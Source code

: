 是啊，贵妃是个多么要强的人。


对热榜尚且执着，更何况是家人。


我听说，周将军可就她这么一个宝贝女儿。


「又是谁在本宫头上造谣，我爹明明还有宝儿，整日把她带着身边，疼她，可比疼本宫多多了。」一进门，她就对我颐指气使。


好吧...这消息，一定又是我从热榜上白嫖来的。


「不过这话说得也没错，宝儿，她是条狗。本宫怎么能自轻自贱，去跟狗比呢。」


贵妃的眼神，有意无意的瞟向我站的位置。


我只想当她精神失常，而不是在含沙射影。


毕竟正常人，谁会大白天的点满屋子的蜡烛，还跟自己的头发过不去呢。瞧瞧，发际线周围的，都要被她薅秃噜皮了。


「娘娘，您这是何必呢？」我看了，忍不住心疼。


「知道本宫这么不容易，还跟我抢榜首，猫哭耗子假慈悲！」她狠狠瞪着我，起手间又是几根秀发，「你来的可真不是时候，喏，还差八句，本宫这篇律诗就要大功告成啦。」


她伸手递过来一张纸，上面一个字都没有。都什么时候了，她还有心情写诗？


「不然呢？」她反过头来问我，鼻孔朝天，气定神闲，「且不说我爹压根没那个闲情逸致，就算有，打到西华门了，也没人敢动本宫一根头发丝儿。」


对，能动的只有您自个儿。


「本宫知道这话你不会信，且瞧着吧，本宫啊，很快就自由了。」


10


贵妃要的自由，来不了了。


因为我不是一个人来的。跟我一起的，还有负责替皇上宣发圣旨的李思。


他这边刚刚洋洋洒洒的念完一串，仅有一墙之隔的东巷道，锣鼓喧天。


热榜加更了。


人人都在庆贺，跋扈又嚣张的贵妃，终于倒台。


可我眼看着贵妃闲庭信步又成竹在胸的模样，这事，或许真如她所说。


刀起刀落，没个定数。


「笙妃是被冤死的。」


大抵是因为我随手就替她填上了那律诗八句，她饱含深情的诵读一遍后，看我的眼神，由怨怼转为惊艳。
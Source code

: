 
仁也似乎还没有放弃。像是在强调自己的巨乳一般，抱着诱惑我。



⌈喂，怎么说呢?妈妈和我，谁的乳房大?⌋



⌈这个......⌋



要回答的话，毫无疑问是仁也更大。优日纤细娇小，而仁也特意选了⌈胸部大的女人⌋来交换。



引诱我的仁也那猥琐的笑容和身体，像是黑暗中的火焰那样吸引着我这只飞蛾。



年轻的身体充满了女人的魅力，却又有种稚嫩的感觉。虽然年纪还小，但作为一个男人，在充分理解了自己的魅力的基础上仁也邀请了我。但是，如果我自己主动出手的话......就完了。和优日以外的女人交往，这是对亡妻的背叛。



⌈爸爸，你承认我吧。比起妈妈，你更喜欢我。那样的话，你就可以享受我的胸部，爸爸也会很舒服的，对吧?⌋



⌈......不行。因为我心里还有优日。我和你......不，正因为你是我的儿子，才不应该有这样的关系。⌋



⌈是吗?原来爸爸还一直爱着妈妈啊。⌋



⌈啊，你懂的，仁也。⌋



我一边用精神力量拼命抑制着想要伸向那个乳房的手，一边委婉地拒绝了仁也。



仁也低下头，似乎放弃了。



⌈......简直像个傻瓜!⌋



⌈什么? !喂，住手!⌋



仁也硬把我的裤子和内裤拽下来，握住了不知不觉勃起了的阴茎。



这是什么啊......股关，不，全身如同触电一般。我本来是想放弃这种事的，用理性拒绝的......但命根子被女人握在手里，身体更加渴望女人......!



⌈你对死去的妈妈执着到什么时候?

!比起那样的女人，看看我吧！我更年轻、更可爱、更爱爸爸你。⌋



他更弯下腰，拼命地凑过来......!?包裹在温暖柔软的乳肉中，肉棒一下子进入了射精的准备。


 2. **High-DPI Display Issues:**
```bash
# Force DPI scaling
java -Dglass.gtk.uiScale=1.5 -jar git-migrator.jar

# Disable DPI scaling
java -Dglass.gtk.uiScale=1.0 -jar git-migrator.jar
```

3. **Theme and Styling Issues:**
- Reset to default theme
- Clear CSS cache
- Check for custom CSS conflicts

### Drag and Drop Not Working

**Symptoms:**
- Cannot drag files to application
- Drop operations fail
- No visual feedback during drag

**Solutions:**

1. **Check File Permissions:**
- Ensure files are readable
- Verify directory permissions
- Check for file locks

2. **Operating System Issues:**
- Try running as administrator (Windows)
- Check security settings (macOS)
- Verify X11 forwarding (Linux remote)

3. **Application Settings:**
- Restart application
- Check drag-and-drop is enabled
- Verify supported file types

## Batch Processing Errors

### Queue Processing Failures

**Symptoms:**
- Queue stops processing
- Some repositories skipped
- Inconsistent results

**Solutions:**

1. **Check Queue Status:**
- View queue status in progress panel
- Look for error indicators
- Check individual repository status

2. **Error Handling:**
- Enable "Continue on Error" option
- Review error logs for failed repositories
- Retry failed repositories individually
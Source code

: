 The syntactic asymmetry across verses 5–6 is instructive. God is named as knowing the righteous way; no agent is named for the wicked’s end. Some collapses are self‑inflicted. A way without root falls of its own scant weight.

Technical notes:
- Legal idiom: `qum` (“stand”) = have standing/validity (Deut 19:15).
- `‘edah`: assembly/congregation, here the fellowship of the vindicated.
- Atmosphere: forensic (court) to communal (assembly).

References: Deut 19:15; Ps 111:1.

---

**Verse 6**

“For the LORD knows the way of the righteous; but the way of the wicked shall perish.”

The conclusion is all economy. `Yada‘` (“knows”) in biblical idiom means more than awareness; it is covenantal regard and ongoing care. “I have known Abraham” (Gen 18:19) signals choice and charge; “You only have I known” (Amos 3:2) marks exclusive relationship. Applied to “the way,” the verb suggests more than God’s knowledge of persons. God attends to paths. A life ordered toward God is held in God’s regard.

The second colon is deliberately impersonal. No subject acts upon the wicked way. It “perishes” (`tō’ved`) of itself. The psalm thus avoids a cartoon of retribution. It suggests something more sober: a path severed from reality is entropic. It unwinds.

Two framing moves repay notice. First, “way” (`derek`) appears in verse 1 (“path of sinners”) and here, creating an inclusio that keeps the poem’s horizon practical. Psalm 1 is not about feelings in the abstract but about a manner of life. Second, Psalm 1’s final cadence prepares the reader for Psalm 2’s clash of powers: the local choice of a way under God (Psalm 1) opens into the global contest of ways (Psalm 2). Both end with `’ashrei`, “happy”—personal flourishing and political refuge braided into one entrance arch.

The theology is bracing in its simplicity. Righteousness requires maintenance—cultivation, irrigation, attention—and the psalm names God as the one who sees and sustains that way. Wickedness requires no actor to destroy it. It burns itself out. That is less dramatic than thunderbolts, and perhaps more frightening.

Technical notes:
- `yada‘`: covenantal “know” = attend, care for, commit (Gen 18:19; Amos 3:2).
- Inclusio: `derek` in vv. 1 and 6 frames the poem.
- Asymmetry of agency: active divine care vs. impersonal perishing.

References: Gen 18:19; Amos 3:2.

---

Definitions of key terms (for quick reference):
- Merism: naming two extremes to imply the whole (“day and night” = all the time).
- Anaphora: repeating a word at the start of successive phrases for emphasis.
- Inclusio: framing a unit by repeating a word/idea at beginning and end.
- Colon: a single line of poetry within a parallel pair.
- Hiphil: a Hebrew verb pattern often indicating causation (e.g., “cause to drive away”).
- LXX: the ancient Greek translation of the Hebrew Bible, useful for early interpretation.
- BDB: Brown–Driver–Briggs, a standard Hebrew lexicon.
····················
**ACTION ITEM:** Would you please return all lines from the listing above that contain "impersonal"?

**SOLUTION:**
The second colon is deliberately impersonal. No subject acts upon the wicked way. It “perishes” (`tō’ved`) of itself. The psalm thus avoids a cartoon of retribution. It suggests something more sober: a path severed from reality is entropic. It unwinds.
- Asymmetry of agency: active divine care vs. impersonal perishing.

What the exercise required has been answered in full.